Market Round Up: November 7 - 11, 2011

General Comments:  While S&P’s downgrade of the French Credit rating was issued in error and later corrected, French bond yields remain elevated.[1] Indeed, with Italy and Greece inducting new leadership, analysts are beginning to look more closely at France. Some commentators are even going so far as to ask whether France is the new Italy. Over last week, the spread (difference) between yields of similar German and French bonds increased. This suggests investors are no longer equating the risk levels of the two countries. That yields did not decrease after S&P redacted the erroneous statement may suggest that investors are taking this mistake as a true indication of the future direction of France’s credit rating. France now has the highest government bond yields among its triple-A rated European peers. France is also the second largest country in the Eurozone (after Germany) and the second largest contributor to the European Financial Stability Act. [2]

Greece’s new government includes members from the Socialists, the New Democracy Party and the Laos Party. While this coalition is incredibly important to European stability, it may be difficult to push through any reforms as parties seemed to be concerned with the upcoming elections. Papademos has deliberately steered clear of partisan politics in his past career, and may need “develop some new skills if he is to succeed in the bare-knuckle arena of Greek politics.”[3]

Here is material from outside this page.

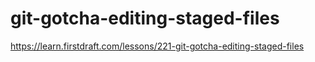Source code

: # git-gotcha-editing-staged-files

https://learn.firstdraft.com/lessons/221-git-gotcha-editing-staged-files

Saturday night Italian Members of Parliament voted in favour of the austerity package, making way for Berlusconi to resign as Prime Minister. The package includes a rise in VAT from 20% to 21%, an increase in the retirement age and wide spread job cuts. [4] An emergency government should be agreed on by Sunday or Monday. Many believe that Mario Monti, previous European Commissioner, will lead the newly formed government. Yet, many commentators do not believe this is the “end” of Berlusconi, who has been democratically elected to government three times and holds a personal fortune in excess of $6 billion. Berlusconi said this week that “while he was "relieved" to be stepping down as prime minister, he would remain as a "father figure" to his People of Freedom party.”[5]

Domestic Markets:  On Monday, the Dow closed up 0.7%, while the S&P closed up 0.6% and the TSX finished up 0.4%. Given the volatility in the market on Monday (investors reacting to mixed news from Greece and Italy), these gains seem reasonable. On Tuesday, stocks soared with news that Berlusconi would resign. Bond markets did not, however, react similarly and Italian 10-year bond yields increased above 7%. This is considered a signal for future financial problems, as many believe that yields above 7% are not sustainable in the long term. This led to a market pull back Wednesday, with the Dow closing down 3.2%, the S&P closing down 3.7% and the TSX down 2.7%. Upbeat economic news led to a rebound Thursday morning. Unfortunately, the rebound was not sustainable throughout the day, and the Dow closed up only 1%, the S&P up only 0.9% and the TSX actually down 0.4%. North American markets rallied Friday, the Dow closing up 2.2%, the S&P up 2% and the TSX up 1.4%.  These moves came after Italy’s senate agreed to a new budget, which also led to Italian 10-year bond yields falling below 7%.